Specifically, Mr Juncker demanded that the average interest rate on new long-term bonds to be swapped for existing Greek debt be below an average 3.5 per cent in the period up to 2020. One person familiar with the discussions said the ministers had not issued a final rejection, and speculated that negotiations would continue at least until a meeting of European heads of government next week.
The gamble to challenge the bondholders raises the risks that the talks could breakdown. The two sides are under pressure to reach an agreement and stave off a Greek default before €14.4bn of its bonds are due on March 20.
Deliberations on the IIF offer have been further complicated by diverging assessments among Greece’s lenders over the its long-term debt levels.
Following the meeting Jan Kees de Jager, the Dutch finance minister, warned: “There’s an emerging consensus that time is running out. Greece must now finally move decisively with structural reforms and generate growth so that its debt becomes sustainable. Without that we cannot provide further loans.”
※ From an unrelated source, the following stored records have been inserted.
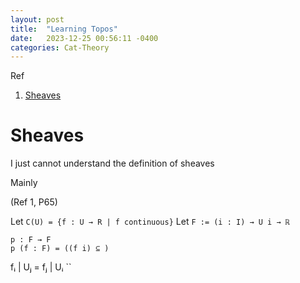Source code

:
```yaml
---
layout: post
title:  "Learning Topos"
date:   2023-12-25 00:56:11 -0400
categories: Cat-Theory
---
```

Ref
1. [Sheaves](http://atondwal.org/Sheaves_in_Geometry_and_Logic__MacLane_Moerdijk.pdf)


# Sheaves

I just cannot understand the definition of sheaves

Mainly 

(Ref 1, P65)

Let `C(U) = {f : U → R | f continuous}`
Let `F := (i : I) → U i → ℝ`
```
p : F → F
p (f : F) = ((f i) ⊆ )
```
fᵢ | Uⱼ = fⱼ | Uᵢ
``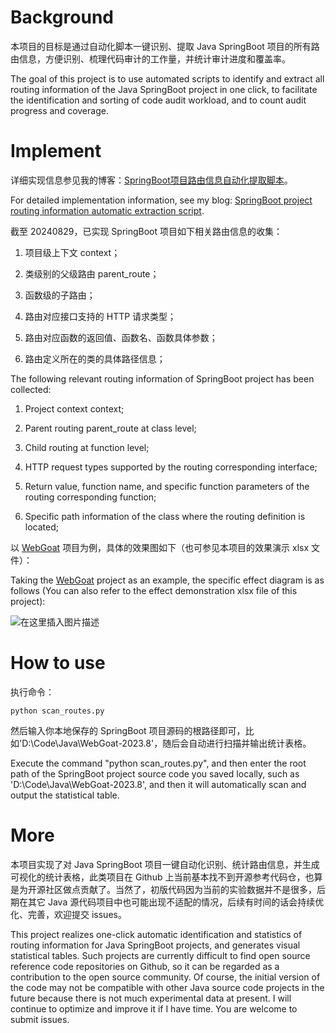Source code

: # Background

本项目的目标是通过自动化脚本一键识别、提取 Java SpringBoot 项目的所有路由信息，方便识别、梳理代码审计的工作量，并统计审计进度和覆盖率。

The goal of this project is to use automated scripts to identify and extract all routing information of the Java SpringBoot project in one click, to facilitate the identification and sorting of code audit workload, and to count audit progress and coverage.

# Implement

详细实现信息参见我的博客：[SpringBoot项目路由信息自动化提取脚本](https://blog.csdn.net/weixin_39190897/article/details/141689634)。

For detailed implementation information, see my blog: [SpringBoot project routing information automatic extraction script](https://blog.csdn.net/weixin_39190897/article/details/141689634).

截至 20240829，已实现 SpringBoot 项目如下相关路由信息的收集：

1. 项目级上下文 context；

2. 类级别的父级路由 parent_route；

3. 函数级的子路由；

4. 路由对应接口支持的 HTTP 请求类型；

5. 路由对应函数的返回值、函数名、函数具体参数；

6. 路由定义所在的类的具体路径信息；

The following relevant routing information of SpringBoot project has been collected:

1. Project context context;

2. Parent routing parent_route at class level;

3. Child routing at function level;

4. HTTP request types supported by the routing corresponding interface;

5. Return value, function name, and specific function parameters of the routing corresponding function;

6. Specific path information of the class where the routing definition is located;

以 [WebGoat](https://github.com/WebGoat/WebGoat) 项目为例，具体的效果图如下（也可参见本项目的效果演示 xlsx 文件）：

Taking the [WebGoat](https://github.com/WebGoat/WebGoat) project as an example, the specific effect diagram is as follows (You can also refer to the effect demonstration xlsx file of this project):

![在这里插入图片描述](https://i-blog.csdnimg.cn/direct/80671422f0c54c058584f884fa46a370.png)

# How to use

执行命令：

```shell
python scan_routes.py
```

然后输入你本地保存的 SpringBoot 项目源码的根路径即可，比如'D:\Code\Java\WebGoat-2023.8'，随后会自动进行扫描并输出统计表格。

Execute the command "python scan_routes.py", and then enter the root path of the SpringBoot project source code you saved locally, such as 'D:\Code\Java\WebGoat-2023.8', and then it will automatically scan and output the statistical table.

# More

本项目实现了对 Java SpringBoot 项目一键自动化识别、统计路由信息，并生成可视化的统计表格，此类项目在 Github 上当前基本找不到开源参考代码仓，也算是为开源社区做点贡献了。当然了，初版代码因为当前的实验数据并不是很多，后期在其它 Java 源代码项目中也可能出现不适配的情况，后续有时间的话会持续优化、完善，欢迎提交 issues。

This project realizes one-click automatic identification and statistics of routing information for Java SpringBoot projects, and generates visual statistical tables. Such projects are currently difficult to find open source reference code repositories on Github, so it can be regarded as a contribution to the open source community. Of course, the initial version of the code may not be compatible with other Java source code projects in the future because there is not much experimental data at present. I will continue to optimize and improve it if I have time. You are welcome to submit issues.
According to eurozone officials, the International Monetary Fund presented analysis to the Brussels meeting that forecast Greece’s debt levels would be significantly above 120 per cent of gross domestic product in 2020 – the level deemed to be sustainable.
Although the European Central Bank and the European Commission took a less pessimistic view of long-term debt levels than the IMF, all sides concluded that the private bondholders would need to accept a lower interest rate to bring Greek debt levels to manageable level.
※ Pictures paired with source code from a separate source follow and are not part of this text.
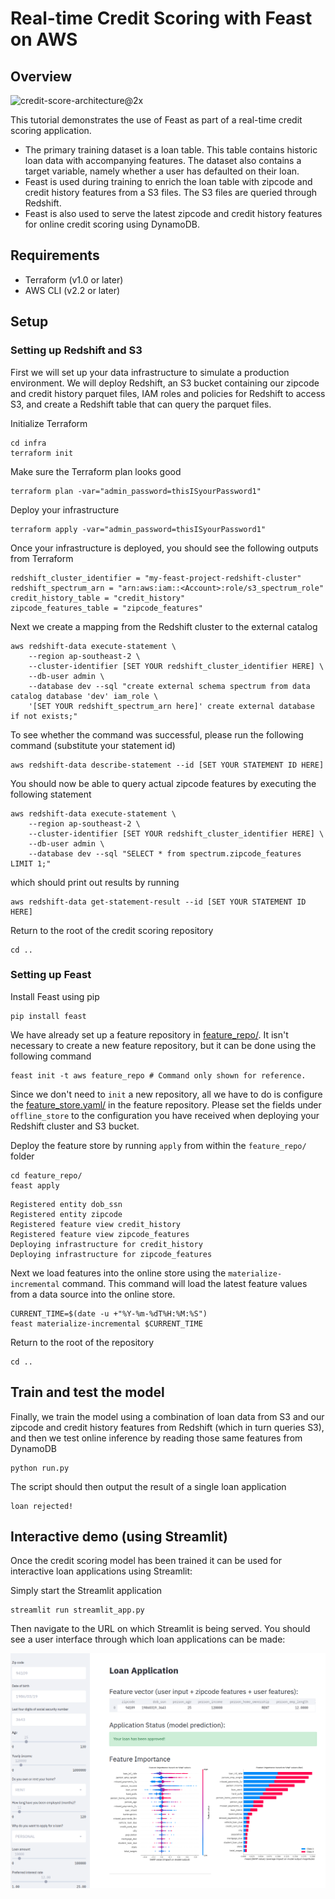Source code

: # Real-time Credit Scoring with Feast on AWS

## Overview

![credit-score-architecture@2x](https://user-images.githubusercontent.com/6728866/132927464-5c9e9e05-538c-48c5-bc16-94a6d9d7e57b.jpg)

This tutorial demonstrates the use of Feast as part of a real-time credit scoring application.
* The primary training dataset is a loan table. This table contains historic loan data with accompanying features. The dataset also contains a target variable, namely whether a user has defaulted on their loan.
* Feast is used during training to enrich the loan table with zipcode and credit history features from a S3 files. The S3 files are queried through Redshift.
* Feast is also used to serve the latest zipcode and credit history features for online credit scoring using DynamoDB.

## Requirements

* Terraform (v1.0 or later)
* AWS CLI (v2.2 or later)

## Setup

### Setting up Redshift and S3

First we will set up your data infrastructure to simulate a production environment. We will deploy Redshift, an S3 
bucket containing our zipcode and credit history parquet files, IAM roles and policies for Redshift to access S3, and create a 
Redshift table that can query the parquet files. 

Initialize Terraform
```
cd infra
terraform init
```

Make sure the Terraform plan looks good
```
terraform plan -var="admin_password=thisISyourPassword1"
```

Deploy your infrastructure
```
terraform apply -var="admin_password=thisISyourPassword1"
```

Once your infrastructure is deployed, you should see the following outputs from Terraform
```
redshift_cluster_identifier = "my-feast-project-redshift-cluster"
redshift_spectrum_arn = "arn:aws:iam::<Account>:role/s3_spectrum_role"
credit_history_table = "credit_history"
zipcode_features_table = "zipcode_features"
```

Next we create a mapping from the Redshift cluster to the external catalog
```
aws redshift-data execute-statement \
    --region ap-southeast-2 \
    --cluster-identifier [SET YOUR redshift_cluster_identifier HERE] \
    --db-user admin \
    --database dev --sql "create external schema spectrum from data catalog database 'dev' iam_role \
    '[SET YOUR redshift_spectrum_arn here]' create external database if not exists;"
```

To see whether the command was successful, please run the following command (substitute your statement id)
```
aws redshift-data describe-statement --id [SET YOUR STATEMENT ID HERE]
``` 

You should now be able to query actual zipcode features by executing the following statement
```
aws redshift-data execute-statement \
    --region ap-southeast-2 \
    --cluster-identifier [SET YOUR redshift_cluster_identifier HERE] \
    --db-user admin \
    --database dev --sql "SELECT * from spectrum.zipcode_features LIMIT 1;"
```
which should print out results by running
```
aws redshift-data get-statement-result --id [SET YOUR STATEMENT ID HERE]
```

Return to the root of the credit scoring repository
```
cd ..
```

### Setting up Feast

Install Feast using pip

```
pip install feast
```

We have already set up a feature repository in [feature_repo/](feature_repo/). It isn't necessary to create a new
feature repository, but it can be done using the following command
```
feast init -t aws feature_repo # Command only shown for reference.
```

Since we don't need to `init` a new repository, all we have to do is configure the 
[feature_store.yaml/](feature_repo/feature_store.yaml) in the feature repository. Please set the fields under
`offline_store` to the configuration you have received when deploying your Redshift cluster and S3 bucket.

Deploy the feature store by running `apply` from within the `feature_repo/` folder
```
cd feature_repo/
feast apply
```
```
Registered entity dob_ssn
Registered entity zipcode
Registered feature view credit_history
Registered feature view zipcode_features
Deploying infrastructure for credit_history
Deploying infrastructure for zipcode_features
```

Next we load features into the online store using the `materialize-incremental` command. This command will load the
latest feature values from a data source into the online store.

```
CURRENT_TIME=$(date -u +"%Y-%m-%dT%H:%M:%S")
feast materialize-incremental $CURRENT_TIME
```

Return to the root of the repository
```
cd ..
```

## Train and test the model

Finally, we train the model using a combination of loan data from S3 and our zipcode and credit history features from Redshift
(which in turn queries S3), and then we test online inference by reading those same features from DynamoDB 

```
python run.py
```
The script should then output the result of a single loan application
```
loan rejected!
```

## Interactive demo (using Streamlit)

Once the credit scoring model has been trained it can be used for interactive loan applications using Streamlit:

Simply start the Streamlit application
```
streamlit run streamlit_app.py
```
Then navigate to the URL on which Streamlit is being served. You should see a user interface through which loan applications can be made:

![Streamlit Loan Application](streamlit.png)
This takes account of recent deterioration in the Greek economy and dim prospects for growth. Latest official forecasts show Greece enduring a sixth consecutive year of recession in 2013, before making a slow recovery with annual growth of less than 3 per cent until 2020.
Speaking after the meeting of finance ministers, Mr Juncker said it was “obvious that the Greek programme is off track” and would require further action to be taken in order to conclude the terms of a second bail-out.
The assessment came after a meeting where finance ministers from Germany and the Netherlands expressed their frustrations with their Greek counterpart over a faltering reform programme and repeated failure to meet targets.
A Greek official described the talks in Brussels as “substantive and constructive” and added that negotiations with private holders of €200bn in Greek debt would resume this week, with the aim of making a formal debt swap offer on February 13.
Earlier the German and French finance ministers said Athens must deliver on its deficit reduction and reform plans if a second bail-out for the country was to be agreed in time to avoid a default on a debt repayment due in March.
Conditions for the second bail-out will be harsh, with Greece tasked to make further cuts in wages and pensions and to shut down 100 outdated public sector organisations in the next few months with the loss of 10,000 jobs.
In Paris, François Baroin, French finance minister, and Wolfgang Schäuble, his German counterpart, made clear they expected more efforts by Athens to convince them it would hold up its end of a deal. In a clear understatement, Mr Schäuble said that putting into action decisions taken over the past two years had proved “more difficult” than expected.